LE SIGNE DU FILS DE L'HOMME

Ap 20, 1-4 et 21, 1-3 ; Mt 24, 29-36

(27 novembre 1985)

Homélie du Frère Jean-Philippe REVEL

L

 

e monde ébranlé, Satan enchaîné, la trompette qui appelle à la Résurrection le jugement pour lequel des trônes sont posés dans le ciel, puis la venue du Fils de l'Homme sur les nuées du ciel et la terre nouvelle, le ciel nouveau qui se lève, voilà ce que ce passage de l'Apocalypse et le discours du Christ nous présentent. Au milieu de ce tableau de jugement, il y a le signe du Fils de l'Homme. "Alors apparaîtra le signe du Fils de l'Homme" c'est-à-dire la croix du Christ.

C'est dire que le jugement du monde, le ju­gement qui est victorieux du mal, de Satan, le juge­ment du monde qui fait que les hommes se frappent la poitrine parce qu'ils savent leurs péchés et qu'ils se tournent vers Celui qu'ils ont transpercé, le jugement du monde qui fait surgir des cieux nouveaux et une terre nouvelle, c'est la croix du Christ. La croix du Christ n'est pas d'abord condamnation mais le signe de l'amour triomphant de Dieu. L'amour de Dieu qui l'a crucifié, l'amour de Dieu qui lui a fait donner jus­qu'à l'ultime limite de sa vie pour les hommes, cet amour c'est celui qui, à la fois, nous juge et qui nous sauve. C'est l'amour qui nous juge parce que en de­hors de l'amour il n'y a rien, il n'y a que le néant, l'anéantissement, la destruction. C'est pourquoi ceux qui, comme Satan, refusent cet amour ne peuvent qu'être rien, c'est-à-dire se retrouver dans la solitude de leur égoïsme, de leur refus d'amour. L'amour qui sauve parce que tous ceux qui se tournent vers lui, même s'ils sont pécheurs, s'ils se frappent la poitrine, s'ils regardent avec désir et espérance vers Celui qu'on a transpercé ou Celui qu'eux-mêmes ont transpercé par leurs péchés, tous ceux qui convertissent leur cœur c'est-à-dire qui retournent leur cœur, tous ceux qui convertissent leur regard, c'est-à-dire qui tournent leur regard vers cet amour triomphant sont sauvés, c'est-à-dire sont renouvelés, deviennent eux aussi partie prenante de ces cieux nouveaux, de cette terre nouvelle, de ce renouvellement de tout l'univers et de chacun d'entre nous.

La croix du Christ est le point de départ de ce monde nouveau parce que c'est la première cellule de cet amour qui va unir en un seul corps tous ceux qui se laisseront atteindre en eux-mêmes par la puissance vivifiante de cet amour. Nous constituerons tous avec le Christ l'unique corps de l'Église c'est-à-dire de l'humanité sauvée, c'est-à-dire de l'humanité remplie de la vie du Christ Ressuscité, de l'humanité remplie par l'amour de Dieu qui, comme la sève d'une vigne irrigue toutes les branches, les sarments. Nous cons­tituerons tous ensemble cette Église triomphante qui unira l'univers tout entier, les cieux et la terre, toutes les réalités du monde en un seul corps du Christ, défi­nitivement vainqueur de ce mal, de ce refus de l'amour. La croix du Christ principe de notre salut, principe du jugement c'est-à-dire de l'amour du Christ qui vient au plus profond de nous-mêmes pour séparer en nous tout ce qui est le mal et qui doit être rejeté, et pour vivifier tout ce qui en nous tourne vers cet amour, l'accepte et le reçoit.

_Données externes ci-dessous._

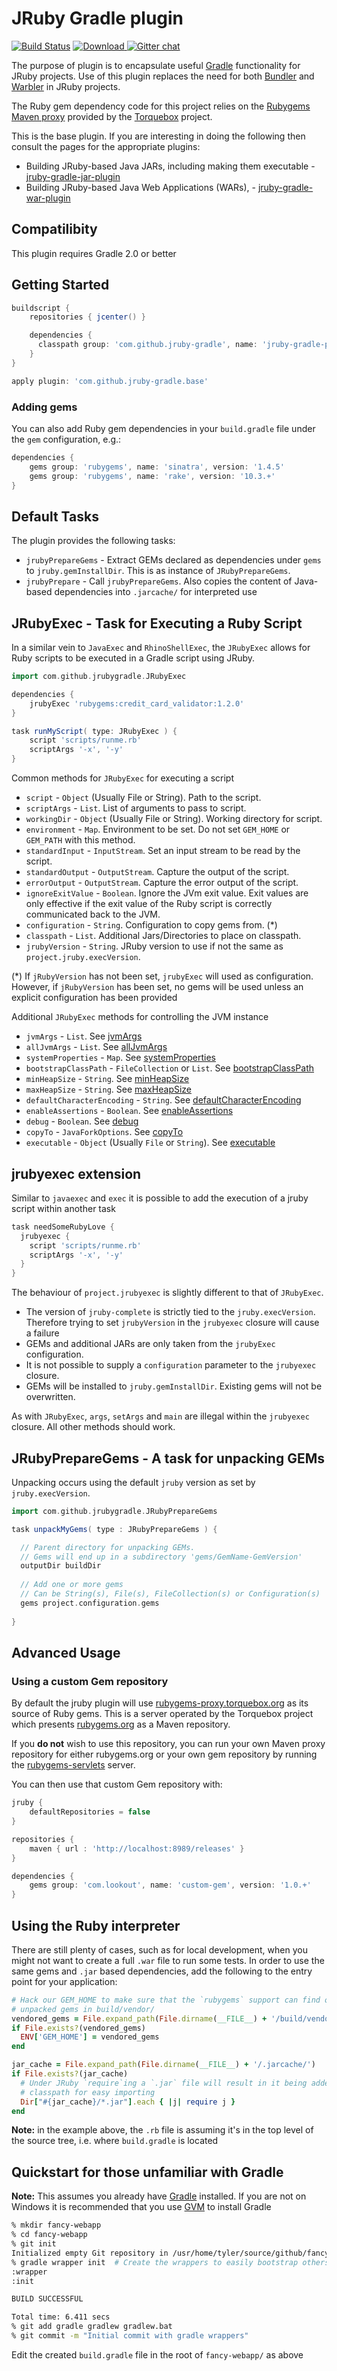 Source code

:# JRuby Gradle plugin

[![Build Status](https://buildhive.cloudbees.com/job/jruby-gradle/job/jruby-gradle-plugin/badge/icon)](https://buildhive.cloudbees.com/job/jruby-gradle/job/jruby-gradle-plugin/) [ ![Download](https://api.bintray.com/packages/jruby-gradle/plugins/jruby-gradle-plugin/images/download.png) ](https://bintray.com/jruby-gradle/plugins/jruby-gradle-plugin/_latestVersion) [![Gitter chat](https://badges.gitter.im/jruby-gradle/jruby-gradle-plugin.png)](https://gitter.im/jruby-gradle/jruby-gradle-plugin)

The purpose of plugin is to encapsulate useful [Gradle](http://www.gradle.org/)
functionality for JRuby projects. Use of this plugin replaces the need for both
[Bundler](http://bundler.io/) and [Warbler](https://github.com/jruby/warbler)
in JRuby projects.


The Ruby gem dependency code for this project relies on the [Rubygems Maven
proxy](http://rubygems-proxy.torquebox.org/) provided by the
[Torquebox](http://torquebox.org) project.

This is the base plugin. If you are interesting in doing the following then consult the pages for the appropriate
plugins:

* Building JRuby-based Java JARs, including making them executable - 
[jruby-gradle-jar-plugin](http://github.com/jruby-gradle/jruby-gradle-jar-plugin)
* Building JRuby-based Java Web Applications (WARs),  - 
[jruby-gradle-war-plugin](http://github.com/jruby-gradle/jruby-gradle-war-plugin)


## Compatilibity

This plugin requires Gradle 2.0 or better

## Getting Started

```groovy
buildscript {
    repositories { jcenter() }

    dependencies {
      classpath group: 'com.github.jruby-gradle', name: 'jruby-gradle-plugin', version: '0.1.2'
    }
}

apply plugin: 'com.github.jruby-gradle.base'
```

### Adding gems

You can also add Ruby gem dependencies in your `build.gradle` file under the
`gem` configuration, e.g.:

```groovy
dependencies {
    gems group: 'rubygems', name: 'sinatra', version: '1.4.5'
    gems group: 'rubygems', name: 'rake', version: '10.3.+'
}
```

## Default Tasks

The plugin provides the following tasks:

 * `jrubyPrepareGems` - Extract GEMs declared as dependencies under `gems` to `jruby.gemInstallDir`. This is as instance
 of `JRubyPrepareGems`.
 * `jrubyPrepare` - Call `jrubyPrepareGems`. Also copies the
   content of Java-based dependencies into `.jarcache/` for interpreted use

## JRubyExec - Task for Executing a Ruby Script 

In a similar vein to ```JavaExec``` and ```RhinoShellExec```, the ```JRubyExec``` allows for Ruby scripts to be executed
in a Gradle script using JRuby.

```groovy
import com.github.jrubygradle.JRubyExec

dependencies {
    jrubyExec 'rubygems:credit_card_validator:1.2.0'
}

task runMyScript( type: JRubyExec ) {
    script 'scripts/runme.rb'
    scriptArgs '-x', '-y'
}
```

Common methods for ```JRubyExec``` for executing a script

* ```script``` - ```Object``` (Usually File or String). Path to the script.
* ```scriptArgs``` - ```List```.  List of arguments to pass to script.
* ```workingDir``` - ```Object``` (Usually File or String).  Working directory for script.
* ```environment``` - ```Map```.  Environment to be set. Do not set ```GEM_HOME``` or ```GEM_PATH``` with this method.
* ```standardInput``` - ```InputStream```.  Set an input stream to be read by the script.
* ```standardOutput``` - ```OutputStream```.  Capture the output of the script.
* ```errorOutput``` - ```OutputStream```.  Capture the error output of the script.
* ```ignoreExitValue``` - ```Boolean```.  Ignore the JVm exit value. Exit values are only effective if the exit value of the Ruby script is correctly communicated back to the JVM.
* ```configuration``` - ```String```.  Configuration to copy gems from. (*) 
* ```classpath``` - ```List```.  Additional Jars/Directories to place on classpath.
* ```jrubyVersion``` - ```String```.  JRuby version to use if not the same as ```project.jruby.execVersion```. 

(*) If ```jRubyVersion``` has not been set, ```jrubyExec``` will used as
configuration. However, if ```jRubyVersion``` has been set, no gems will be used unless an explicit configuration has been provided

Additional ```JRubyExec``` methods for controlling the JVM instance

* ```jvmArgs``` - ```List```. See [jvmArgs](http://www.gradle.org/docs/current/dsl/org.gradle.api.tasks.JavaExec.html#org.gradle.api.tasks.JavaExec:jvmArgs)
* ```allJvmArgs``` - ```List```. See [allJvmArgs](http://www.gradle.org/docs/current/dsl/org.gradle.api.tasks.JavaExec.html#org.gradle.api.tasks.JavaExec:allJvmArgs)
* ```systemProperties``` - ```Map```. See [systemProperties](http://www.gradle.org/docs/current/dsl/org.gradle.api.tasks.JavaExec.html#org.gradle.api.tasks.JavaExec:systemProperties)
* ```bootstrapClassPath``` - ```FileCollection``` or ```List```. See [bootstrapClassPath](http://www.gradle.org/docs/current/dsl/org.gradle.api.tasks.JavaExec.html#org.gradle.api.tasks.JavaExec:bootstrapClasspath)
* ```minHeapSize``` - ```String```. See [minHeapSize](http://www.gradle.org/docs/current/dsl/org.gradle.api.tasks.JavaExec.html)
* ```maxHeapSize``` - ```String```. See [maxHeapSize](http://www.gradle.org/docs/current/dsl/org.gradle.api.tasks.JavaExec.html#org.gradle.api.tasks.JavaExec:maxHeapSize)
* ```defaultCharacterEncoding``` - ```String```. See [defaultCharacterEncoding](http://www.gradle.org/docs/current/dsl/org.gradle.api.tasks.JavaExec.html)
* ```enableAssertions``` - ```Boolean```. See [enableAssertions](http://www.gradle.org/docs/current/dsl/org.gradle.api.tasks.JavaExec.html#org.gradle.api.tasks.JavaExec:enableAssertions)
* ```debug``` - ```Boolean```. See [debug](http://www.gradle.org/docs/current/dsl/org.gradle.api.tasks.JavaExec.html#org.gradle.api.tasks.JavaExec:debug)
* ```copyTo``` - ```JavaForkOptions```. See [copyTo](http://www.gradle.org/docs/current/dsl/org.gradle.api.tasks.JavaExec.html)
* ```executable``` - ```Object``` (Usually ```File``` or ```String```). See [executable](http://www.gradle.org/docs/current/dsl/org.gradle.api.tasks.JavaExec.html#org.gradle.api.tasks.JavaExec:executable)

## jrubyexec extension

Similar to ```javaexec``` and ```exec``` it is possible to add the execution of a jruby script within another task

```groovy
task needSomeRubyLove {
  jrubyexec {
    script 'scripts/runme.rb'
    scriptArgs '-x', '-y'  
  }
}
```

The behaviour of `project.jrubyexec` is slightly different to that of `JRubyExec`.

* The version of `jruby-complete` is strictly tied to the `jruby.execVersion`. Therefore trying to set `jrubyVersion`
in the ```jrubyexec``` closure will cause a failure
* GEMs and additional JARs are only taken from the `jrubyExec` configuration. 
* It is not possible to supply a `configuration` parameter to the `jrubyexec` closure.
* GEMs will be installed to `jruby.gemInstallDir`. Existing gems will not be overwritten.

As with `JRubyExec`, `args`, `setArgs` and `main` are illegal within the `jrubyexec` closure.
All other methods should work.

## JRubyPrepareGems - A task for unpacking GEMs

Unpacking occurs using the default `jruby` version as set by `jruby.execVersion`.

```groovy
import com.github.jrubygradle.JRubyPrepareGems

task unpackMyGems( type : JRubyPrepareGems ) {

  // Parent directory for unpacking GEMs.
  // Gems will end up in a subdirectory 'gems/GemName-GemVersion'
  outputDir buildDir
  
  // Add one or more gems
  // Can be String(s), File(s), FileCollection(s) or Configuration(s)
  gems project.configuration.gems
  
}
```


## Advanced Usage

### Using a custom Gem repository

By default the jruby plugin will use
[rubygems-proxy.torquebox.org](http://rubygems-proxy.torquebox.org) as its
source of Ruby gems. This is a server operated by the Torquebox project which
presents [rubygems.org](https://rubygems.org) as a Maven repository.

If you **do not** wish to use this repository, you can run your own Maven
proxy repository for either rubygems.org or your own gem repository by
running the [rubygems-servlets](https://github.com/torquebox/rubygems-servlets)
server.

You can then use that custom Gem repository with:

```groovy
jruby {
    defaultRepositories = false
}

repositories {
    maven { url : 'http://localhost:8989/releases' }
}

dependencies {
    gems group: 'com.lookout', name: 'custom-gem', version: '1.0.+'
}
```

## Using the Ruby interpreter

There are still plenty of cases, such as for local development, when you might
not want to create a full `.war` file to run some tests. In order to use the
same gems and `.jar` based dependencies, add the following to the entry point
for your application:

```ruby
# Hack our GEM_HOME to make sure that the `rubygems` support can find our
# unpacked gems in build/vendor/
vendored_gems = File.expand_path(File.dirname(__FILE__) + '/build/vendor')
if File.exists?(vendored_gems)
  ENV['GEM_HOME'] = vendored_gems
end

jar_cache = File.expand_path(File.dirname(__FILE__) + '/.jarcache/')
if File.exists?(jar_cache)
  # Under JRuby `require`ing a `.jar` file will result in it being added to the
  # classpath for easy importing
  Dir["#{jar_cache}/*.jar"].each { |j| require j }
end
```

**Note:** in the example above, the `.rb` file is assuming it's in the top
level of the source tree, i.e. where `build.gradle` is located


## Quickstart for those unfamiliar with Gradle

**Note:** This assumes you already have [Gradle](http://gradle.org) installed. If you are not on Windows it is recommended
that you use [GVM](http://gvmtool.net) to install Gradle

```bash
% mkdir fancy-webapp
% cd fancy-webapp
% git init
Initialized empty Git repository in /usr/home/tyler/source/github/fancy-webapp/.git/
% gradle wrapper init  # Create the wrappers to easily bootstrap others
:wrapper
:init 

BUILD SUCCESSFUL

Total time: 6.411 secs
% git add gradle gradlew gradlew.bat
% git commit -m "Initial commit with gradle wrappers"
```

Edit the created `build.gradle` file in the root of `fancy-webapp/` as above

Dès maintenant ce jugement est commencé, dés maintenant la croix du Christ est le centre du monde, dès maintenant l'amour de Dieu est au centre de tous les cœurs, au centre de tous les êtres, dés maintenant l'amour de Dieu entreprend cette création nouvelle. Tournons-nous avec espérance, avec contri­tion mais avec une confiance absolue vers ce Christ que les hommes et nous-mêmes avons transpercé, mais qui par son sacrifice même nous sauve et nous donne la vie.